[EXERCISE BRIEF] Could the data below be printed out exactly, with the pictures left out?

[DATA SUPPLIED]
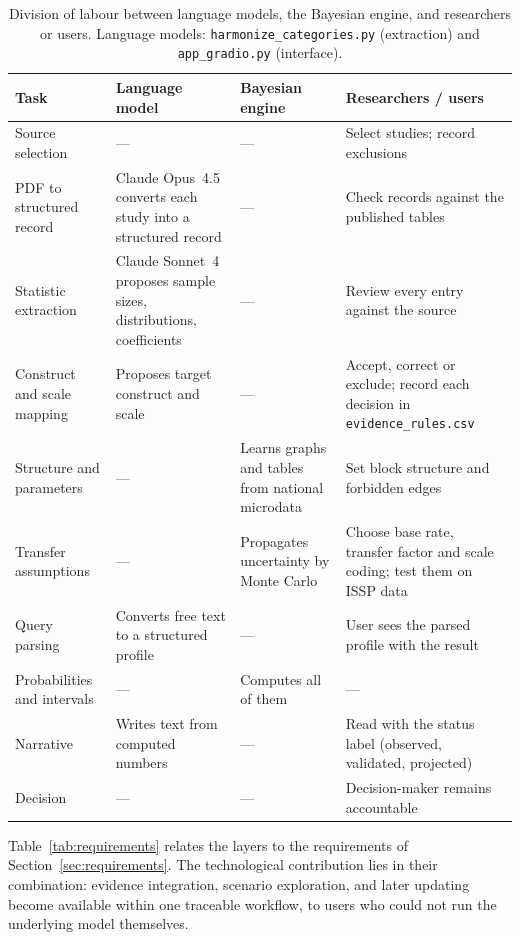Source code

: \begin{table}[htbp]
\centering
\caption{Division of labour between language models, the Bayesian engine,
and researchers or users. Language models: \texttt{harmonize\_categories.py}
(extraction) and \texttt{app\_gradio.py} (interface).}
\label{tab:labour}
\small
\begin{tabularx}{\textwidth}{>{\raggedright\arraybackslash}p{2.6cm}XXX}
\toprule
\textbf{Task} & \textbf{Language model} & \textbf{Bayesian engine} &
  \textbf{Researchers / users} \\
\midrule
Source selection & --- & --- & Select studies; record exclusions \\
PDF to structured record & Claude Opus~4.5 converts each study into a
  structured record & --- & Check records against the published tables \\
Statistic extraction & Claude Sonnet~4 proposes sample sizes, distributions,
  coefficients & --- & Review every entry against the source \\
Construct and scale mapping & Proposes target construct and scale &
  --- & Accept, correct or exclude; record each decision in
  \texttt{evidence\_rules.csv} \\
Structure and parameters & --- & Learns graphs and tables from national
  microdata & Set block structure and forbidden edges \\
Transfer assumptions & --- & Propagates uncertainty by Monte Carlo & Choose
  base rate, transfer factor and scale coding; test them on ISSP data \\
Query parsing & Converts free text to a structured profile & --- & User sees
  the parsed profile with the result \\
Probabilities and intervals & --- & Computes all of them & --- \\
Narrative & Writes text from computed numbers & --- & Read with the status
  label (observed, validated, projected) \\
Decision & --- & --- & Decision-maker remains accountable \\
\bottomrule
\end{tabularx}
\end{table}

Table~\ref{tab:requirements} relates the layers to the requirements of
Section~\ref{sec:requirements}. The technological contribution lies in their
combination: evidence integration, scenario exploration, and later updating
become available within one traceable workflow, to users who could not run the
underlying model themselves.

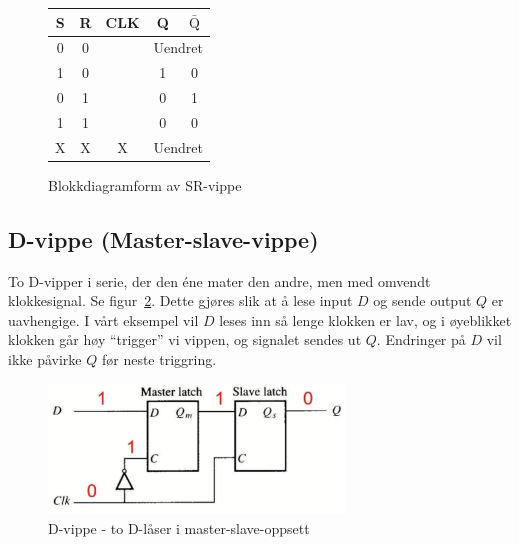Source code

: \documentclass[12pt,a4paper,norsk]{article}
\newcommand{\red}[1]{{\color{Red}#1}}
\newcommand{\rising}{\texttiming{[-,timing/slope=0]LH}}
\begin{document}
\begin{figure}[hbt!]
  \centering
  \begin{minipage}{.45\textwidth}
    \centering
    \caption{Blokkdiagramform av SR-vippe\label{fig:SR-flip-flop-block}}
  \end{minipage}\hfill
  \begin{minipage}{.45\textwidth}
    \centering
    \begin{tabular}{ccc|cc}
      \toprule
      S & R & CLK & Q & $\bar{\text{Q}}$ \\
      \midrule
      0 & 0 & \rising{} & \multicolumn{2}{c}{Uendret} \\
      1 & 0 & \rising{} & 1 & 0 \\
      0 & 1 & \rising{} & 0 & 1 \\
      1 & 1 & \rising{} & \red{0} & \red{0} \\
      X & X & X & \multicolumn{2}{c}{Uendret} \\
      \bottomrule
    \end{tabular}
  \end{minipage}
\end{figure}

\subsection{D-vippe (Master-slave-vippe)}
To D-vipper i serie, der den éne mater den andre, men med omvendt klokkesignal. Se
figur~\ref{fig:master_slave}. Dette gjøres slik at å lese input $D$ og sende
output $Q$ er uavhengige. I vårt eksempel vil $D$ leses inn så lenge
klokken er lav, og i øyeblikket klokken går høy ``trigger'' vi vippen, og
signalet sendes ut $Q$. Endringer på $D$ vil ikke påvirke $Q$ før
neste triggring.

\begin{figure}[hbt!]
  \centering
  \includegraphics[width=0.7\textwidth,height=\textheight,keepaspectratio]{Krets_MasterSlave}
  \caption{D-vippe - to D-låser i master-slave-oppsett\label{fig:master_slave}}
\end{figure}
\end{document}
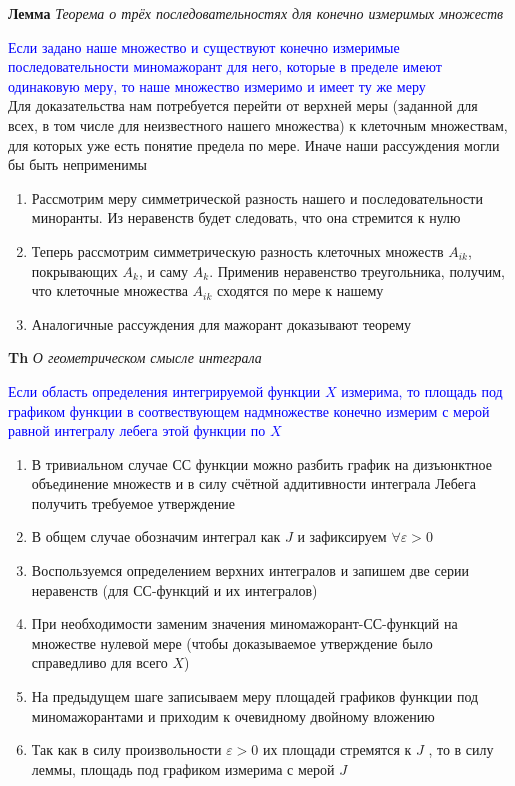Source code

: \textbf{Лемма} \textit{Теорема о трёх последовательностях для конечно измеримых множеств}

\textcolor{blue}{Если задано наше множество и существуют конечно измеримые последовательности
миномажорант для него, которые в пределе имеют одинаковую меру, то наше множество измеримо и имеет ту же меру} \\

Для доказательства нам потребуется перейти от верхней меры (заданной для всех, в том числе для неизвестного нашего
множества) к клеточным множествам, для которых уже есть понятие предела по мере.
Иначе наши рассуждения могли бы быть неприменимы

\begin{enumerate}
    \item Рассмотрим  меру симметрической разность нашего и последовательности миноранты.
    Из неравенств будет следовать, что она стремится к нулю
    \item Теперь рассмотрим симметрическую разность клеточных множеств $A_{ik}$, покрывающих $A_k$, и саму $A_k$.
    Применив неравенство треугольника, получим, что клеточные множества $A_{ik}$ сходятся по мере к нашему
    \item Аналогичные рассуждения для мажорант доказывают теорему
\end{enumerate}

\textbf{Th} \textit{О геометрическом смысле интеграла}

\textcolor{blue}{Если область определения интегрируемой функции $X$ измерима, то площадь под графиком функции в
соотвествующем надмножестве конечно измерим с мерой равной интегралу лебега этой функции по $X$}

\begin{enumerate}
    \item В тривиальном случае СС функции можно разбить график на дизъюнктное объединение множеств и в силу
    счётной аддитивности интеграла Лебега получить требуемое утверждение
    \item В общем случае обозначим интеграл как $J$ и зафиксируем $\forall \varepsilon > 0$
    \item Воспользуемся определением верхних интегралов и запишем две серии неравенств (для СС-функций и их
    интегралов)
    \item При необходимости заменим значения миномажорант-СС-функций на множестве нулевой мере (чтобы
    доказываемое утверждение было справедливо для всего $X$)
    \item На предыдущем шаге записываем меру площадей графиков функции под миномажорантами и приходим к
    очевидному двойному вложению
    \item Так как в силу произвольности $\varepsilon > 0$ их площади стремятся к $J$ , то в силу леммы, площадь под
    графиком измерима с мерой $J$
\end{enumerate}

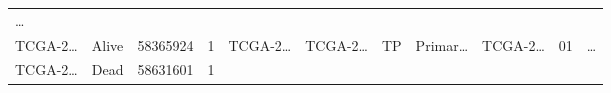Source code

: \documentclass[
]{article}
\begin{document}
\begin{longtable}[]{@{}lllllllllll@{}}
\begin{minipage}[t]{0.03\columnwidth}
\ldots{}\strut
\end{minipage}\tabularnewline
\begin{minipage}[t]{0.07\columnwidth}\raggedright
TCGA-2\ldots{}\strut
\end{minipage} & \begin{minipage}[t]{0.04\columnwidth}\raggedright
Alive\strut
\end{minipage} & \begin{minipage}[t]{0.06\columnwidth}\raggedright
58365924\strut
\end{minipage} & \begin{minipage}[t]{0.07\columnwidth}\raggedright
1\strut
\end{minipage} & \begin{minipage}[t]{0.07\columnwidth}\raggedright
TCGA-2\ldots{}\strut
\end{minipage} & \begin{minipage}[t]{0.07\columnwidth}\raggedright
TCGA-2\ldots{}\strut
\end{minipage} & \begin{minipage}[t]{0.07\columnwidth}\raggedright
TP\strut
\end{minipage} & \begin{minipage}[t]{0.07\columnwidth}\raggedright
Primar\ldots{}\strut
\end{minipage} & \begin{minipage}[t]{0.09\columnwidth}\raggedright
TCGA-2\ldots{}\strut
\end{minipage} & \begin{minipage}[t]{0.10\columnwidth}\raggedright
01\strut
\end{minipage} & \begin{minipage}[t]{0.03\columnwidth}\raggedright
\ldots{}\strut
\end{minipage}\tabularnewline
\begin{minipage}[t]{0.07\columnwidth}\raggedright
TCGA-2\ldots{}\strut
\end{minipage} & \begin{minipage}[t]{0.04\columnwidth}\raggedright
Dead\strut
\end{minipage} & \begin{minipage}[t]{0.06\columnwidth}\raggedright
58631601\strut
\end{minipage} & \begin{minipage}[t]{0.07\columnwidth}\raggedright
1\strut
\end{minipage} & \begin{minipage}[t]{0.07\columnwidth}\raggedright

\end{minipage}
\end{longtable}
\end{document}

[RESULT FOR THIS TASK]
Source code

: \begin{table}[htbp]
\centering
\caption{Division of labour between language models, the Bayesian engine,
and researchers or users. Language models: \texttt{harmonize\_categories.py}
(extraction) and \texttt{app\_gradio.py} (interface).}
\label{tab:labour}
\small
\begin{tabularx}{\textwidth}{>{\raggedright\arraybackslash}p{2.6cm}XXX}
\toprule
\textbf{Task} & \textbf{Language model} & \textbf{Bayesian engine} &
  \textbf{Researchers / users} \\
\midrule
Source selection & --- & --- & Select studies; record exclusions \\
PDF to structured record & Claude Opus~4.5 converts each study into a
  structured record & --- & Check records against the published tables \\
Statistic extraction & Claude Sonnet~4 proposes sample sizes, distributions,
  coefficients & --- & Review every entry against the source \\
Construct and scale mapping & Proposes target construct and scale &
  --- & Accept, correct or exclude; record each decision in
  \texttt{evidence\_rules.csv} \\
Structure and parameters & --- & Learns graphs and tables from national
  microdata & Set block structure and forbidden edges \\
Transfer assumptions & --- & Propagates uncertainty by Monte Carlo & Choose
  base rate, transfer factor and scale coding; test them on ISSP data \\
Query parsing & Converts free text to a structured profile & --- & User sees
  the parsed profile with the result \\
Probabilities and intervals & --- & Computes all of them & --- \\
Narrative & Writes text from computed numbers & --- & Read with the status
  label (observed, validated, projected) \\
Decision & --- & --- & Decision-maker remains accountable \\
\bottomrule
\end{tabularx}
\end{table}

Table~\ref{tab:requirements} relates the layers to the requirements of
Section~\ref{sec:requirements}. The technological contribution lies in their
combination: evidence integration, scenario exploration, and later updating
become available within one traceable workflow, to users who could not run the
underlying model themselves.

Source code

: \documentclass[12pt,a4paper,norsk]{article}
\newcommand{\red}[1]{{\color{Red}#1}}
\newcommand{\rising}{\texttiming{[-,timing/slope=0]LH}}
\begin{document}
\begin{figure}[hbt!]
  \centering
  \begin{minipage}{.45\textwidth}
    \centering
    \caption{Blokkdiagramform av SR-vippe\label{fig:SR-flip-flop-block}}
  \end{minipage}\hfill
  \begin{minipage}{.45\textwidth}
    \centering
    \begin{tabular}{ccc|cc}
      \toprule
      S & R & CLK & Q & $\bar{\text{Q}}$ \\
      \midrule
      0 & 0 & \rising{} & \multicolumn{2}{c}{Uendret} \\
      1 & 0 & \rising{} & 1 & 0 \\
      0 & 1 & \rising{} & 0 & 1 \\
      1 & 1 & \rising{} & \red{0} & \red{0} \\
      X & X & X & \multicolumn{2}{c}{Uendret} \\
      \bottomrule
    \end{tabular}
  \end{minipage}
\end{figure}

\subsection{D-vippe (Master-slave-vippe)}
To D-vipper i serie, der den éne mater den andre, men med omvendt klokkesignal. Se
figur~\ref{fig:master_slave}. Dette gjøres slik at å lese input $D$ og sende
output $Q$ er uavhengige. I vårt eksempel vil $D$ leses inn så lenge
klokken er lav, og i øyeblikket klokken går høy ``trigger'' vi vippen, og
signalet sendes ut $Q$. Endringer på $D$ vil ikke påvirke $Q$ før
neste triggring.

\begin{figure}[hbt!]
  \centering
  \includegraphics[width=0.7\textwidth,height=\textheight,keepaspectratio]{Krets_MasterSlave}
  \caption{D-vippe - to D-låser i master-slave-oppsett\label{fig:master_slave}}
\end{figure}
\end{document}
Source code

: \textbf{Лемма} \textit{Теорема о трёх последовательностях для конечно измеримых множеств}

\textcolor{blue}{Если задано наше множество и существуют конечно измеримые последовательности
миномажорант для него, которые в пределе имеют одинаковую меру, то наше множество измеримо и имеет ту же меру} \\

Для доказательства нам потребуется перейти от верхней меры (заданной для всех, в том числе для неизвестного нашего
множества) к клеточным множествам, для которых уже есть понятие предела по мере.
Иначе наши рассуждения могли бы быть неприменимы

\begin{enumerate}
    \item Рассмотрим  меру симметрической разность нашего и последовательности миноранты.
    Из неравенств будет следовать, что она стремится к нулю
    \item Теперь рассмотрим симметрическую разность клеточных множеств $A_{ik}$, покрывающих $A_k$, и саму $A_k$.
    Применив неравенство треугольника, получим, что клеточные множества $A_{ik}$ сходятся по мере к нашему
    \item Аналогичные рассуждения для мажорант доказывают теорему
\end{enumerate}

\textbf{Th} \textit{О геометрическом смысле интеграла}

\textcolor{blue}{Если область определения интегрируемой функции $X$ измерима, то площадь под графиком функции в
соотвествующем надмножестве конечно измерим с мерой равной интегралу лебега этой функции по $X$}

\begin{enumerate}
    \item В тривиальном случае СС функции можно разбить график на дизъюнктное объединение множеств и в силу
    счётной аддитивности интеграла Лебега получить требуемое утверждение
    \item В общем случае обозначим интеграл как $J$ и зафиксируем $\forall \varepsilon > 0$
    \item Воспользуемся определением верхних интегралов и запишем две серии неравенств (для СС-функций и их
    интегралов)
    \item При необходимости заменим значения миномажорант-СС-функций на множестве нулевой мере (чтобы
    доказываемое утверждение было справедливо для всего $X$)
    \item На предыдущем шаге записываем меру площадей графиков функции под миномажорантами и приходим к
    очевидному двойному вложению
    \item Так как в силу произвольности $\varepsilon > 0$ их площади стремятся к $J$ , то в силу леммы, площадь под
    графиком измерима с мерой $J$
\end{enumerate}

Source code

: \documentclass[
]{article}
\begin{document}
\begin{longtable}[]{@{}lllllllllll@{}}
\begin{minipage}[t]{0.03\columnwidth}
\ldots{}\strut
\end{minipage}\tabularnewline
\begin{minipage}[t]{0.07\columnwidth}\raggedright
TCGA-2\ldots{}\strut
\end{minipage} & \begin{minipage}[t]{0.04\columnwidth}\raggedright
Alive\strut
\end{minipage} & \begin{minipage}[t]{0.06\columnwidth}\raggedright
58365924\strut
\end{minipage} & \begin{minipage}[t]{0.07\columnwidth}\raggedright
1\strut
\end{minipage} & \begin{minipage}[t]{0.07\columnwidth}\raggedright
TCGA-2\ldots{}\strut
\end{minipage} & \begin{minipage}[t]{0.07\columnwidth}\raggedright
TCGA-2\ldots{}\strut
\end{minipage} & \begin{minipage}[t]{0.07\columnwidth}\raggedright
TP\strut
\end{minipage} & \begin{minipage}[t]{0.07\columnwidth}\raggedright
Primar\ldots{}\strut
\end{minipage} & \begin{minipage}[t]{0.09\columnwidth}\raggedright
TCGA-2\ldots{}\strut
\end{minipage} & \begin{minipage}[t]{0.10\columnwidth}\raggedright
01\strut
\end{minipage} & \begin{minipage}[t]{0.03\columnwidth}\raggedright
\ldots{}\strut
\end{minipage}\tabularnewline
\begin{minipage}[t]{0.07\columnwidth}\raggedright
TCGA-2\ldots{}\strut
\end{minipage} & \begin{minipage}[t]{0.04\columnwidth}\raggedright
Dead\strut
\end{minipage} & \begin{minipage}[t]{0.06\columnwidth}\raggedright
58631601\strut
\end{minipage} & \begin{minipage}[t]{0.07\columnwidth}\raggedright
1\strut
\end{minipage} & \begin{minipage}[t]{0.07\columnwidth}\raggedright

\end{minipage}
\end{longtable}
\end{document}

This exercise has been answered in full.